Which solution “won?” I don’t know what “winning” might mean here, but the solution designed on the whiteboard has been widely deployed and is now showing up in other places—take a look at distoptflood and the flooding optimizations in RIFT. Both are like what we designed all those years ago to make OSPF work in a MANET.

Does this mean simulations, labbing, and testing are useless? No.

Each of these tools brings a different set of strengths to the table when trying to solve a problem. For instance, there is no way to optimize the flooding in a protocol unless you really know how flooding works, what information you have available, where things might fail, what features are designed into the protocol to prevent or work around failures, etc. These things are what you need to put together and understand on a whiteboard.

You cannot think of every possible situation that needs to be simulated, nor can you simulate every possible order of operation, or every possible timing problem that might occur. If you know the protocol, however, you can cover most of this ground and design in fail-safes. Simulations are necessary, but not sufficient to network and protocol design.

On the other side of the coin, Justin points out the stack they were using was known to have a weak BGP implementation and a strong OSPF implementation. This, and other scale and timing issues, will only show up under a simulation. For instance, you cannot answer the question how large can the LSDB become before the processor keels over and dies on a whiteboard—it’s just not possible. The whiteboard is necessary, but not sufficient to network and protocol design.

The danger is that we attempt to replace one with the other—that we either ignore the value of simulation because it’s hard (or even impossible), or we ignore the power of the whiteboard because we don’t understand the protocols well enough to stand at the whiteboard and argue. Every team needs to have at least one person who can “see” how the network will converge just because they understand the protocol. And every team needs to have at least one person who can throw together a simulation and show how the network will converge in the same situation.

Whiteboards and simulations are both crucial tools. Learn the protocols and design well enough to use the one and find or build the tools needed to use the other. Missing either one is going to leave a blind spot in your abilities as an engineer.

Which one are you missing in your skill set right now? If you know the answer to that question, then you know at least one thing you need to learn “next.”

Deterministic Networking and New IP

For those not following the current state of the ITU, a proposal has been put forward to (pretty much) reorganize the standards body around “New IP.” Don’t be confused by the name—it’s exactly what it sounds like, a proposal for an entirely new set of transport protocols to replace the current IPv4/IPv6/TCP/QUIC/routing protocol stack nearly 100% of the networks in operation today run on. Ignoring, for the moment, the problem of replacing the entire IP infrastructure, what can we learn from this proposal?

What I’d like to focus on is deterministic networking. Way back in the days when I was in the USAF, one of the various projects I worked on was called PCI. The PCI network was a new system designed to unify the personnel processing across the entire USAF, so there were systems (Z100s, 200s, and 250s) to be installed in every location across the base where personnel actions were managed. Since the only wiring we had on base at the time was an old Strowger mainframe, mechanical crossbars at a dozen or so BDFs, and varying sizes of punch-downs at BDFs and IDFs, everything for this system needed to be punched- or wrapped-down as physical circuits.

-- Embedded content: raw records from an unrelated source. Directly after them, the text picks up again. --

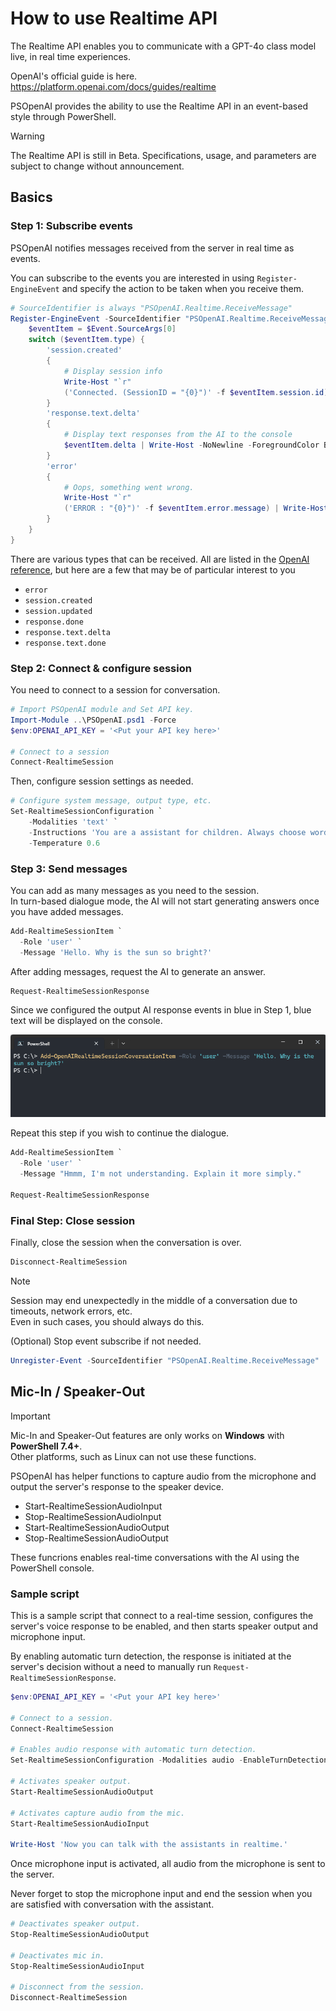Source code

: # How to use Realtime API

The Realtime API enables you to communicate with a GPT-4o class model live, in real time experiences.  

OpenAI's official guide is here.  
https://platform.openai.com/docs/guides/realtime

PSOpenAI provides the ability to use the Realtime API in an event-based style through PowerShell.

> [!WARNING]  
> The Realtime API is still in Beta. Specifications, usage, and parameters are subject to change without announcement.

## Basics

### Step 1: Subscribe events

PSOpenAI notifies messages received from the server in real time as events.

You can subscribe to the events you are interested in using `Register-EngineEvent` and specify the action to be taken when you receive them.

```powershell
# SourceIdentifier is always "PSOpenAI.Realtime.ReceiveMessage"
Register-EngineEvent -SourceIdentifier "PSOpenAI.Realtime.ReceiveMessage" -Action {
    $eventItem = $Event.SourceArgs[0]
    switch ($eventItem.type) {
        'session.created'
        {
            # Display session info
            Write-Host "`r"
            ('Connected. (SessionID = "{0}")' -f $eventItem.session.id) | Write-Host -ForegroundColor Green
        }
        'response.text.delta'
        {
            # Display text responses from the AI to the console
            $eventItem.delta | Write-Host -NoNewline -ForegroundColor Blue
        }
        'error'
        {
            # Oops, something went wrong.
            Write-Host "`r"
            ('ERROR : "{0}")' -f $eventItem.error.message) | Write-Host -ForegroundColor Red
        }
    }
}
```

There are various types that can be received. All are listed in the [OpenAI reference](https://platform.openai.com/docs/api-reference/realtime-server-events), but here are a few that may be of particular interest to you

- `error`
- `session.created`
- `session.updated`
- `response.done`
- `response.text.delta`
- `response.text.done`


### Step 2: Connect & configure session

You need to connect to a session for conversation.

```powershell
# Import PSOpenAI module and Set API key.
Import-Module ..\PSOpenAI.psd1 -Force
$env:OPENAI_API_KEY = '<Put your API key here>'

# Connect to a session
Connect-RealtimeSession
```

Then, configure session settings as needed.
```powershell
# Configure system message, output type, etc.
Set-RealtimeSessionConfiguration `
    -Modalities 'text' `
    -Instructions 'You are a assistant for children. Always choose words that are easy for the child to understand.' `
    -Temperature 0.6
```

### Step 3: Send messages

You can add as many messages as you need to the session.  
In turn-based dialogue mode, the AI will not start generating answers once you have added messages.

```powershell
Add-RealtimeSessionItem `
  -Role 'user' `
  -Message 'Hello. Why is the sun so bright?'
```

After adding messages, request the AI to generate an answer.

```powershell
Request-RealtimeSessionResponse
```

Since we configured the output AI response events in blue in Step 1, blue text will be displayed on the console.

![session](images/realtime_session.gif)

Repeat this step if you wish to continue the dialogue.

```powershell
Add-RealtimeSessionItem `
  -Role 'user' `
  -Message "Hmmm, I'm not understanding. Explain it more simply."

Request-RealtimeSessionResponse
```

### Final Step: Close session

Finally, close the session when the conversation is over.

```powershell
Disconnect-RealtimeSession
```

> [!NOTE]  
> Session may end unexpectedly in the middle of a conversation due to timeouts, network errors, etc.  
> Even in such cases, you should always do this.

(Optional) Stop event subscribe if not needed.

```powershell
Unregister-Event -SourceIdentifier "PSOpenAI.Realtime.ReceiveMessage"
```

## Mic-In / Speaker-Out

> [!IMPORTANT]  
> Mic-In and Speaker-Out features are only works on **Windows** with **PowerShell 7.4+**.  
> Other platforms, such as Linux can not use these functions.

PSOpenAI has helper functions to capture audio from the microphone and output the server's response to the speaker device.

- Start-RealtimeSessionAudioInput
- Stop-RealtimeSessionAudioInput
- Start-RealtimeSessionAudioOutput
- Stop-RealtimeSessionAudioOutput

These funcrions enables real-time conversations with the AI using the PowerShell console.

### Sample script

This is a sample script that connect to a real-time session, configures the server's voice response to be enabled, and then starts speaker output and microphone input.

By enabling automatic turn detection, the response is initiated at the server's decision without a need to manually run `Request-RealtimeSessionResponse`.

```powershell
$env:OPENAI_API_KEY = '<Put your API key here>'

# Connect to a session.
Connect-RealtimeSession

# Enables audio response with automatic turn detection.
Set-RealtimeSessionConfiguration -Modalities audio -EnableTurnDetection $true

# Activates speaker output.
Start-RealtimeSessionAudioOutput

# Activates capture audio from the mic.
Start-RealtimeSessionAudioInput

Write-Host 'Now you can talk with the assistants in realtime.'
```

Once microphone input is activated, all audio from the microphone is sent to the server.

Never forget to stop the microphone input and end the session when you are satisfied with conversation with the assistant.

```powershell
# Deactivates speaker output.
Stop-RealtimeSessionAudioOutput

# Deactivates mic in.
Stop-RealtimeSessionAudioInput

# Disconnect from the session.
Disconnect-RealtimeSession
```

It was hard to get anything like real bandwidth over paper-wrapped cables with lead shielding that had been installed in the 1960s (or before??), wrap-downs, and 66 blocks. The max we could get in terms of bandwidth was about a T1, and often less. We needed more bandwidth than this, so we installed inverse multiplexers that would combine the bandwidth across multiple physical circuits to something large enough for the PCI system to run on.

The problem we ran into with these inverse multiplexers was they would sometimes fall out of synchronization, meaning frames would be delivered out of order—one of the two cardinal violations of deterministic networks. Since PCI was designed around a purely deterministic networking model, these failures caused havoc with HR. Not a good thing.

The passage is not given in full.